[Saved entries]
════════════════════
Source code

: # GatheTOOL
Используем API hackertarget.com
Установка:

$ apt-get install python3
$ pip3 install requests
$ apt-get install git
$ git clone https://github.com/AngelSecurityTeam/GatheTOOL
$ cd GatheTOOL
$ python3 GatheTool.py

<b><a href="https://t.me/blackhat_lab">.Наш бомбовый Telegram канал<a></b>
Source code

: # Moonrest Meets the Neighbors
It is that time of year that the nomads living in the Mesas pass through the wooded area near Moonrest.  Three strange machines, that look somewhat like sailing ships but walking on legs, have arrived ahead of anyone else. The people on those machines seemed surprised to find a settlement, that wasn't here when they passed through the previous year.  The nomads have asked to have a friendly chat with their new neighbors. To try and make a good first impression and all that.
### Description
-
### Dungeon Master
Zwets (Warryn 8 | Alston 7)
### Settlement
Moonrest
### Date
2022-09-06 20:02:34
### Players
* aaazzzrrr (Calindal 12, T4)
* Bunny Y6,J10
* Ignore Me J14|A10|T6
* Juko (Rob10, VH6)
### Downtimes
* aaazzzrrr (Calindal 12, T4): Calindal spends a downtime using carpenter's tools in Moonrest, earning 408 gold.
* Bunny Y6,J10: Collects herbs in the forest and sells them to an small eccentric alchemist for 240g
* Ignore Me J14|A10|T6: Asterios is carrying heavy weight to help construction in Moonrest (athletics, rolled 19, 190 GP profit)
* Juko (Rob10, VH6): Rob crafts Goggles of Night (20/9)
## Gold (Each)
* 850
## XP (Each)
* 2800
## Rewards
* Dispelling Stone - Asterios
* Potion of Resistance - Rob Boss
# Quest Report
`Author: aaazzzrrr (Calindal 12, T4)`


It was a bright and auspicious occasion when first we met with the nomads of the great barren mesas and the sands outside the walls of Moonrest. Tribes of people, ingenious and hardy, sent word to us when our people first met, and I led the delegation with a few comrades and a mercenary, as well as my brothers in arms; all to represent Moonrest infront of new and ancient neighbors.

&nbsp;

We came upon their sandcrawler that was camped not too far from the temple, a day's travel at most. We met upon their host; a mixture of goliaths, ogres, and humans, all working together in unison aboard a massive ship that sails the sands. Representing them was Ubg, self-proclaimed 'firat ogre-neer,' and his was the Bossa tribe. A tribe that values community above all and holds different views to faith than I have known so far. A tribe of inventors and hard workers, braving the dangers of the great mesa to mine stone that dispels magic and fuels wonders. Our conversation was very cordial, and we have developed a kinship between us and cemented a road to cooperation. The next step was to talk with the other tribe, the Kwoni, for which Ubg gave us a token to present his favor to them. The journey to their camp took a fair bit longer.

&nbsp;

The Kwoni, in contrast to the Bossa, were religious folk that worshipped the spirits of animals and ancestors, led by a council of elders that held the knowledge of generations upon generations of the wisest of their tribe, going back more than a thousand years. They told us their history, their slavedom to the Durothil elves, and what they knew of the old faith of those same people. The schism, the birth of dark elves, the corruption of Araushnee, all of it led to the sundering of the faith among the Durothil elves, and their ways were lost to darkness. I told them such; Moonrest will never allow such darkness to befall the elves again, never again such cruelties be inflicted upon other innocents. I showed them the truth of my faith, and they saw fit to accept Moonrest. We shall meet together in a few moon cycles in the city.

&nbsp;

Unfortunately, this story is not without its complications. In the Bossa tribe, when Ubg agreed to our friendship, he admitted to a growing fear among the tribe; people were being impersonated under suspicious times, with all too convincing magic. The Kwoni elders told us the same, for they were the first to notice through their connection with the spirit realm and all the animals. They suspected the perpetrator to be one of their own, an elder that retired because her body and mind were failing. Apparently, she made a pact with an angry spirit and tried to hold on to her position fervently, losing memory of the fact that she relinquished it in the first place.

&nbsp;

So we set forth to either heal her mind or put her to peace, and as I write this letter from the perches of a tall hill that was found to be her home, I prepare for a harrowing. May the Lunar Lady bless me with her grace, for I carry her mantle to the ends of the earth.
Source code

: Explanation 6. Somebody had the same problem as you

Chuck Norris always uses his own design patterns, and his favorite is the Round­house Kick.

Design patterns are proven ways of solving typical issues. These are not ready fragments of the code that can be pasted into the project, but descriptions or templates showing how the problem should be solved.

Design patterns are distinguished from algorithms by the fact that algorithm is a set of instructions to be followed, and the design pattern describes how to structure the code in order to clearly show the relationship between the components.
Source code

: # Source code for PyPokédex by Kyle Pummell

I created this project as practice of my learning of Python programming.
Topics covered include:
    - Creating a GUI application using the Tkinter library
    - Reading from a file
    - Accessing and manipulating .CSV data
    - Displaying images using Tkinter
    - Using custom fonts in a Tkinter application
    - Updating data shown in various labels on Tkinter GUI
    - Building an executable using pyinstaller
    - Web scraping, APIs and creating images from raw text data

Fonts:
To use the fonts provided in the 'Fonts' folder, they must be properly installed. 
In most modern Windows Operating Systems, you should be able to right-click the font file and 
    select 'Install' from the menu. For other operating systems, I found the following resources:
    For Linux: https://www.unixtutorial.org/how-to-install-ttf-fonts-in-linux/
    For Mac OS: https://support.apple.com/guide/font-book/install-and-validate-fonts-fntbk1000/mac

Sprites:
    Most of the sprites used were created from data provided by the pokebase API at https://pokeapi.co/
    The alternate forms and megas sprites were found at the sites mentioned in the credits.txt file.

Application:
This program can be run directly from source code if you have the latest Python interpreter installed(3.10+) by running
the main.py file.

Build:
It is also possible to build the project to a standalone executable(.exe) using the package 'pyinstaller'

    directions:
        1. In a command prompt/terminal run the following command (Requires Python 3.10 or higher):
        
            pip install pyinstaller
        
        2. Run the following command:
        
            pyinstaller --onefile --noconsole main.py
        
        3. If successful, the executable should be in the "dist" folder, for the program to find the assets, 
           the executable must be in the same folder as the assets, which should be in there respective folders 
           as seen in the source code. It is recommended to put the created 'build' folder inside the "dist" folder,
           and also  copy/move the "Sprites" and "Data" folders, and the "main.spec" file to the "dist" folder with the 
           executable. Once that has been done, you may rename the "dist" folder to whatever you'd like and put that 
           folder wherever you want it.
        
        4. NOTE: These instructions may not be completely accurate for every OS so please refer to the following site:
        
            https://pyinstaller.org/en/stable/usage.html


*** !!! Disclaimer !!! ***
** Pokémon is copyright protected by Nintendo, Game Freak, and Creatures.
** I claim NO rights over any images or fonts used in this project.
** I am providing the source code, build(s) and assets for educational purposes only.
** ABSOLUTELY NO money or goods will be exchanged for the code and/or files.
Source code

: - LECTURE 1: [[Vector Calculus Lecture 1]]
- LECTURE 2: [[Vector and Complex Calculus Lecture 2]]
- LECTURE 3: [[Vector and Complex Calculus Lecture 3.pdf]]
════════════════════
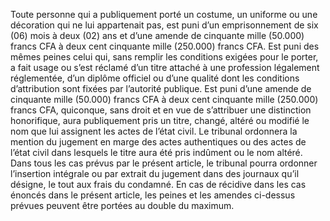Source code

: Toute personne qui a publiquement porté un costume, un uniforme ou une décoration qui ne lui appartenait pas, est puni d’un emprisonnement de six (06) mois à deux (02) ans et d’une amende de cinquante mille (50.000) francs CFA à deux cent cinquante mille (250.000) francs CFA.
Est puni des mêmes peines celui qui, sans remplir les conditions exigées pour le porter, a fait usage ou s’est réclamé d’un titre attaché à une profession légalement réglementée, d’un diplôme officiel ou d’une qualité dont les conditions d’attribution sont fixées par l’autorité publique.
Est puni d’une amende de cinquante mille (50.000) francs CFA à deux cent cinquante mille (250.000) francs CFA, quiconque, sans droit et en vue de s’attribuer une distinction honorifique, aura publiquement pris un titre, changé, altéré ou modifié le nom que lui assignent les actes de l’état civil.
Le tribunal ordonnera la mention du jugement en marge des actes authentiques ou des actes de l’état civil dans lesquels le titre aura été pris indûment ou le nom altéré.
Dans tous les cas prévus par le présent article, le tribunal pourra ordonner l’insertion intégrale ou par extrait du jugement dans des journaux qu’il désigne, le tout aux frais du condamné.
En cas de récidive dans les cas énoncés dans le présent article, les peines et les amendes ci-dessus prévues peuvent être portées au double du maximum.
════════════════════
Would you please repeat exactly the lines above, starting at the line with "Most of the" and stopping at the line with "4. NOTE: These", both included?

## TASK ANSWER
    Most of the sprites used were created from data provided by the pokebase API at https://pokeapi.co/
    The alternate forms and megas sprites were found at the sites mentioned in the credits.txt file.

Application:
This program can be run directly from source code if you have the latest Python interpreter installed(3.10+) by running
the main.py file.

Build:
It is also possible to build the project to a standalone executable(.exe) using the package 'pyinstaller'

    directions:
        1. In a command prompt/terminal run the following command (Requires Python 3.10 or higher):
        
            pip install pyinstaller
        
        2. Run the following command:
        
            pyinstaller --onefile --noconsole main.py
        
        3. If successful, the executable should be in the "dist" folder, for the program to find the assets, 
           the executable must be in the same folder as the assets, which should be in there respective folders 
           as seen in the source code. It is recommended to put the created 'build' folder inside the "dist" folder,
           and also  copy/move the "Sprites" and "Data" folders, and the "main.spec" file to the "dist" folder with the 
           executable. Once that has been done, you may rename the "dist" folder to whatever you'd like and put that 
           folder wherever you want it.
        
        4. NOTE: These instructions may not be completely accurate for every OS so please refer to the following site:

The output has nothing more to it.